The study also identified Inotropes and mechanical ventilation to be key factors associated with in-ICU mortality. This can be justified by the acuity of the patients requiring organ support for respiratory failure and hemodynamic compromise. Several studies have reported similar findings.43–45 These findings do not underscore the importance of these interventions but prove the existence of the double-edged sword. Inotropes induce myocardial ischemia and arrhythmias as well as render critically ill patients to central line-associated bloodstream infection (CLABSI). Due to the study’s retrospective nature, we could not elucidate the specific inotropic agent associated with increased mortality.
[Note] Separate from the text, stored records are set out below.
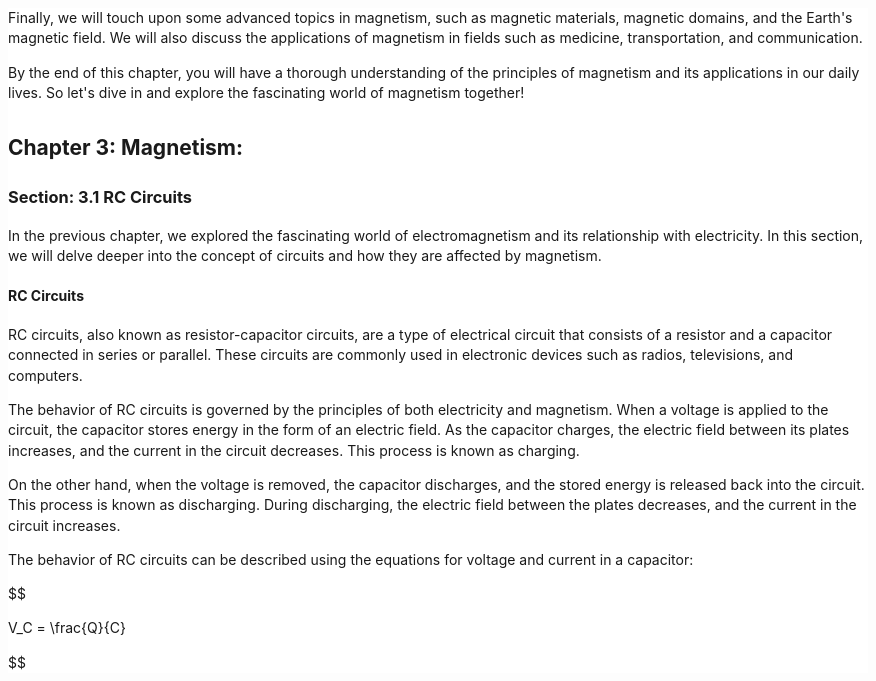 

Finally, we will touch upon some advanced topics in magnetism, such as magnetic materials, magnetic domains, and the Earth's magnetic field. We will also discuss the applications of magnetism in fields such as medicine, transportation, and communication.



By the end of this chapter, you will have a thorough understanding of the principles of magnetism and its applications in our daily lives. So let's dive in and explore the fascinating world of magnetism together!





## Chapter 3: Magnetism:



### Section: 3.1 RC Circuits



In the previous chapter, we explored the fascinating world of electromagnetism and its relationship with electricity. In this section, we will delve deeper into the concept of circuits and how they are affected by magnetism.



#### RC Circuits



RC circuits, also known as resistor-capacitor circuits, are a type of electrical circuit that consists of a resistor and a capacitor connected in series or parallel. These circuits are commonly used in electronic devices such as radios, televisions, and computers.



The behavior of RC circuits is governed by the principles of both electricity and magnetism. When a voltage is applied to the circuit, the capacitor stores energy in the form of an electric field. As the capacitor charges, the electric field between its plates increases, and the current in the circuit decreases. This process is known as charging.



On the other hand, when the voltage is removed, the capacitor discharges, and the stored energy is released back into the circuit. This process is known as discharging. During discharging, the electric field between the plates decreases, and the current in the circuit increases.



The behavior of RC circuits can be described using the equations for voltage and current in a capacitor:



$$

V_C = \frac{Q}{C}

$$


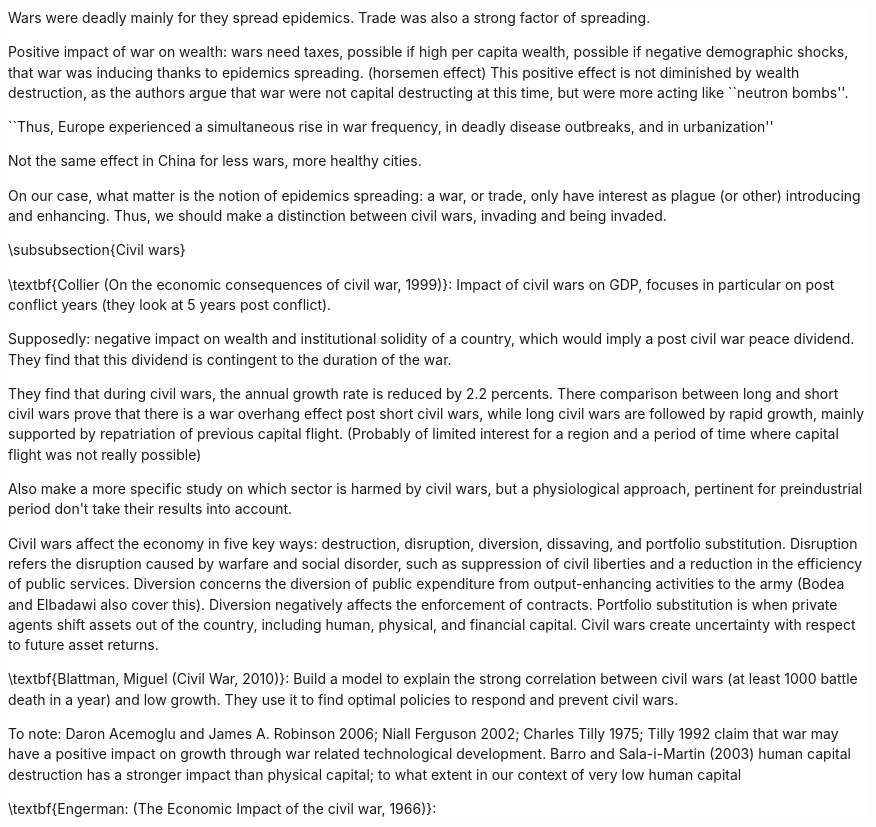 Wars were deadly mainly for they spread epidemics. Trade was also a strong factor of spreading.

Positive impact of war on wealth: wars need taxes, possible if high per capita wealth, possible if negative demographic shocks, that war was inducing thanks to epidemics spreading. (horsemen effect) This positive effect is not diminished by wealth destruction, as the authors argue that war were not capital destructing at this time, but were more acting like ``neutron bombs''.

``Thus, Europe experienced a simultaneous rise in war frequency, in deadly disease outbreaks, and in urbanization''

Not the same effect in China for less wars, more healthy cities.

On our case, what matter is the notion of epidemics spreading: a war, or trade, only have interest as plague (or other) introducing and enhancing. Thus, we should make a distinction between civil wars, invading and being invaded.


\subsubsection{Civil wars}


\textbf{Collier (On the economic consequences of civil war, 1999)}: Impact of civil wars on GDP, focuses in particular on post conflict years (they look at 5 years post conflict). 

Supposedly: negative impact on wealth and institutional solidity of a country, which would imply a post civil war peace dividend. They find that this dividend is contingent to the duration of the war.

They find that during civil wars, the annual growth rate is reduced by 2.2 percents. There comparison between long and short civil wars prove that there is a war overhang effect post short civil wars, while long civil wars are followed by rapid growth, mainly supported by repatriation of previous capital flight. (Probably of limited interest for a region and a period of time where capital flight was not really possible)

Also make a more specific study on which sector is harmed by civil wars, but a physiological approach, pertinent for preindustrial period don't take their results into account.

Civil wars affect the economy in five key ways: destruction, disruption, diversion, dissaving, and portfolio substitution. Disruption refers the disruption caused by warfare and social disorder, such as suppression of civil liberties and a reduction in the efficiency of public services. Diversion concerns the diversion of public expenditure from output-enhancing activities to the army (Bodea and Elbadawi also cover this). Diversion negatively affects the enforcement of contracts. Portfolio substitution is when private agents shift assets out of the country, including human, physical, and financial capital. Civil wars create uncertainty with respect to future asset returns.



\textbf{Blattman, Miguel (Civil War, 2010)}: Build a model to explain the strong correlation between civil wars (at least 1000 battle death in a year) and low growth. They use it to find optimal policies to respond and prevent civil wars.

To note: Daron Acemoglu and James A. Robinson 2006; Niall Ferguson 2002; Charles Tilly 1975; Tilly 1992 claim that war may have a positive impact on growth through war related technological development.
Barro and Sala-i-Martin (2003) human capital destruction has a stronger impact than physical capital; to what extent in our context of very low human capital



\textbf{Engerman: (The Economic Impact of the civil war, 1966)}:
Nevertheless, few reports have indicated specific agent, dose, and time-dependent associations.46 Despite mechanical ventilation being considered a lifesaving and beneficial intervention, it can also directly predispose an individual to increased risk of death through ventilator-associated complications, lung injury, and the development of nosocomial infection. Hence, ICU teams need to continuously adapt and refine approaches to improve outcomes amongst mechanically ventilated patients and cautiously monitor critically ill patients on organ support.

Limitations of the Study

Despite this being one of the largest studies to be conducted among critically admitted medical patients in Tanzania. This study had multiple limitations. Firstly, due to its retrospective nature, only limited charts and medical files were retrieved, and not all necessary variables were studied, especially physiological and laboratory parameters. Multiple diagnoses in a patient might have skewed the validity of the exact mortality rates of a specific condition. The Single-center nature, more so in the private- sector, limits the results generalizability.

Conclusion

In summary, this is the first paper in Tanzania to review 5-year data of medically admitted patients to the ICU of a private tertiary hospital. The in-ICU mortality was reported to be 17.9%, much lower than another sub-Saharan cohort. Patients admitted with septic shock had the highest in ICU mortality. The elderly with multiple comorbidities requiring organ support would likely not survive hospital discharge. A large multi-center national prospective study will highlight the true burden of critical care illness in Tanzania.

Future Direction

It is expected the burden of critical care will increase in SSA. Consequently, capacity building, infrastructure enhancement, telemedicine, contextual research, and policy development are areas that require enormous development to match the needs of the African continent.

Data Sharing Statement

The data set can be made available upon request from the corresponding author.

Ethical Approval

The study was approved by the Aga Khan University, East Africa Ethical Research Committee (AKU, EA ERC). The National Institute for Medical Research (NIMR) in Tanzania mandates the AKU, EA ERC to approve health research conducted by Tanzanian students. The hospital’s ethical committee and the AKU, EA, ERC exempted the primary investigator from acquiring informed consents from the study participants, since the study design did not affect the rights and welfare of the patients. This study was conducted in accordance with the Declaration of Helsinki. Reference (AKU/2023/012/fb/09/013).

Acknowledgment

We would like to thank the emergency department and the Intensive Care Unit (ICU) of the Aga Khan Hospital, Dar-es- Salaam, Tanzania.

Disclosure

The authors declare no potential conflicts of interest with respect to the research, authorship, and/or publication of this article.